- Poster
- Directed by: S. S. Balan
- Produced by: Ayaz Ali Shaikh
- Starring: Mala Sinha Amitabh Bachchan Aruna Irani
- Music by: R. D. Burman
- Production company: Gemini Studios
- Release date: 25 February 1972;
- Country: India
- Language: Hindi

= Sanjog (1972 film) =

1972 film by S. S. Balan

Sanjog is a 1972 Indian Hindi-language drama film directed by S. S. Balan. The film stars Mala Sinha, Amitabh Bachchan and Aruna Irani in the lead roles. It is a remake of the Tamil film Iru Kodugal directed by K. Balachander.

== Plot ==
Mohan (Amitabh Bachchan) falls in love with Asha (Mala Sinha) and they get married in temple.
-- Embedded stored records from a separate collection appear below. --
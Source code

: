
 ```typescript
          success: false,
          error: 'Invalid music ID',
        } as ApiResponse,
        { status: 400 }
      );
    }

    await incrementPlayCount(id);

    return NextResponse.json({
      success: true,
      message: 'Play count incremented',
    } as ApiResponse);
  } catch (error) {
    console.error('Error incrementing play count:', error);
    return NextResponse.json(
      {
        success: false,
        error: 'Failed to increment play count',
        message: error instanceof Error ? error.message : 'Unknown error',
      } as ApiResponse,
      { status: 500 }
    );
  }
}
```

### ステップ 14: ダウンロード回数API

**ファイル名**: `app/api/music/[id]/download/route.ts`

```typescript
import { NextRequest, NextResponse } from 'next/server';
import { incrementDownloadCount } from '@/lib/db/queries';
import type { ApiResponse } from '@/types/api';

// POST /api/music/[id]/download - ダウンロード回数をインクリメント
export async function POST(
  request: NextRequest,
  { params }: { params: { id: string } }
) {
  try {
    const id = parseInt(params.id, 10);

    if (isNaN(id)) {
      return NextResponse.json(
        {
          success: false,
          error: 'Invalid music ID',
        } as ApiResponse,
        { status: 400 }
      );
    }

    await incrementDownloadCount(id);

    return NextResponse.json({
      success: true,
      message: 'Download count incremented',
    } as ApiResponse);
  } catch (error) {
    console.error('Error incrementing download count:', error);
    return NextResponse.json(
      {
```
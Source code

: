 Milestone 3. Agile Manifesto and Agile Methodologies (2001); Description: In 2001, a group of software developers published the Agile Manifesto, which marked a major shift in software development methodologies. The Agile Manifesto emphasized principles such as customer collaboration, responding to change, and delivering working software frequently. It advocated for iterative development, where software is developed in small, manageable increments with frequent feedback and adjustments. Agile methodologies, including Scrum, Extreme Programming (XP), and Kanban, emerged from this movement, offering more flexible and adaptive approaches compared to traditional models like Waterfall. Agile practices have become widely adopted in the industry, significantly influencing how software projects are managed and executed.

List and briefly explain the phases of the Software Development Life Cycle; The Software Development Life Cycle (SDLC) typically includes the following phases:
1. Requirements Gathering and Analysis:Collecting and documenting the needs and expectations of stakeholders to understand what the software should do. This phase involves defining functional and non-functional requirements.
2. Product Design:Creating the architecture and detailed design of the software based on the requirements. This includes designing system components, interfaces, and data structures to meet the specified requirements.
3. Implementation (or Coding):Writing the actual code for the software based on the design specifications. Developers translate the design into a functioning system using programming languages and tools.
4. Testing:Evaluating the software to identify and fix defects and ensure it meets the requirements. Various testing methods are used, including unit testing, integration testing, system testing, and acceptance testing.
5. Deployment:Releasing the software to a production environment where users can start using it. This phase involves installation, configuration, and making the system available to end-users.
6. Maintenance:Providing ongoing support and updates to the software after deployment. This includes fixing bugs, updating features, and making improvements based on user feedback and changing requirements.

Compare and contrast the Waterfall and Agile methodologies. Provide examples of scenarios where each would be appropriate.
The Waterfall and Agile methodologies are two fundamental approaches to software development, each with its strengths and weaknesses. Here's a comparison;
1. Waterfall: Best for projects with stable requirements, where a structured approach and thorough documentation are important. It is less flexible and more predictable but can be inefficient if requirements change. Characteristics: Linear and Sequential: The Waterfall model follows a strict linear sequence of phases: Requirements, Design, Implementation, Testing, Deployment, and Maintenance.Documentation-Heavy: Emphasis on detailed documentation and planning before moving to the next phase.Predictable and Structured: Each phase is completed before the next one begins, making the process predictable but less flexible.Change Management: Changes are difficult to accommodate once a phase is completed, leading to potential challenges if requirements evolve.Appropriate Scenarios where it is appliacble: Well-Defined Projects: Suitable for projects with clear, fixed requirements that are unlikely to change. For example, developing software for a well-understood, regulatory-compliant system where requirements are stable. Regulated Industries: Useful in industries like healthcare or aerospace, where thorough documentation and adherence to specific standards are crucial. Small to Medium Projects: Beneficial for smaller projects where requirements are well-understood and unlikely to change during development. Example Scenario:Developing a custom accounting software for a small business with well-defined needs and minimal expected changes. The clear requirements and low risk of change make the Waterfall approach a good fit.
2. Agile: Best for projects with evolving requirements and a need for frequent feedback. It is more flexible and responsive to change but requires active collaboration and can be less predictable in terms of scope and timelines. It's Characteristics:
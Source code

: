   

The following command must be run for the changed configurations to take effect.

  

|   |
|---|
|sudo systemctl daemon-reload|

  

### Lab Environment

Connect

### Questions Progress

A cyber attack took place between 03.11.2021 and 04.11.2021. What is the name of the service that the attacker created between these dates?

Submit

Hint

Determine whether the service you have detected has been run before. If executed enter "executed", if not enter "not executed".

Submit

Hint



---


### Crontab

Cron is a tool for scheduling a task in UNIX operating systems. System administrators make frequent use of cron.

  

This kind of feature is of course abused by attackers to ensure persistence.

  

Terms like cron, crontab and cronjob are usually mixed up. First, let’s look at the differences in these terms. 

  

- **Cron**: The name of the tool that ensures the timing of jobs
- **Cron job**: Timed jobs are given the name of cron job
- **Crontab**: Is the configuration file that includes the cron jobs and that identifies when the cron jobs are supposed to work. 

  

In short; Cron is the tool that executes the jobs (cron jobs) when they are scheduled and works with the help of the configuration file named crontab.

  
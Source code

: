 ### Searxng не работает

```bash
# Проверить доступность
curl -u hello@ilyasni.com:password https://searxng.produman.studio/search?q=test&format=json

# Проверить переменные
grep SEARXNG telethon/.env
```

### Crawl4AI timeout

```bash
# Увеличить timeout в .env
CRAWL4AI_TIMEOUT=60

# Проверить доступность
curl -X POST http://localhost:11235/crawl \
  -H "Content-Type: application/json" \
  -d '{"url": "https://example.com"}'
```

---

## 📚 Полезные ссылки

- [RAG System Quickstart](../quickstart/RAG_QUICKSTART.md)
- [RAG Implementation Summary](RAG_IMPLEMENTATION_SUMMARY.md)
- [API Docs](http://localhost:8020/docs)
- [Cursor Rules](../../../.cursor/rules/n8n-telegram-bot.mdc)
The marriage is not accepted by Mohan's mother and the couple gets separated. Asha is pregnant and her father Shiv Dayal (Madan Puri), realising that no man will marry Asha second time, decides to make her a collector. Mohan meanwhile had moved to South India, where he later married Seema (Aruna Irani) as he was informed through his parents that Asha died. They live a happy life with their two children and Seema's father (Nazir Hussain). Mohan works as a clerk in the collector's office. A new collector arrives at the office, and it turns out to be Asha. They tend to work together and Mansukh (Johnny Walker) with his friends spread a rumour across stating that there is an affair between Asha and Mohan. This rumour reaches Seema and she is completely disturbed. Seema discovers the secret of Mohan's affair with Asha. After much turmoil, Seema finds out that Asha and Mohan had married 10 year back before her marriage to Mohan. In this, while saving Seema when she wanted to die, Asha dies. Asha gives her eyes to Seema, whose eye-sight went in the accident in which Asha died. The ending scenes show Mohan, Seema, her father, Asha's father, and three kids (two Seema's and one Asha's) altogether paying homage to Asha.

== Cast ==
- Mala Sinha as Asha
- Amitabh Bachchan as Mohan
- Aruna Irani as Seema
- Madan Puri as Shiv Dayal
- Nazir Hussain as Seema's Father
- Johnny Walker as Mansukh
- Keshto Mukherjee as Mohan's father
- Ramesh Deo as Hospital Doctor
- Malika as Mala

== Soundtrack ==

| Song | Singer |
|---|---|
| "Roop Yeh Tera Jisne Banaya" | Kishore Kumar |
| "Ek Do Teen Char" | Kishore Kumar |
| "Kisi Gul Ki Yeh Kismat Hai" | Mohammed Rafi |
| "Man Mandir Mein Preet Ka Dera Na Hi Koi Duja" | Lata Mangeshkar, Asha Bhosle |

== Reception ==
Film World wrote, "Had Balan stuck to the original Tamil version [Iru Kodugal] instead of padding the proceedings with the stuff that is supposed to spell box office in Hindi Cinema, Sanjog would have been a passable entertainer. Mukhram Sharma's screenplay is old-fashioned, trite and incoherent. The direction is missing."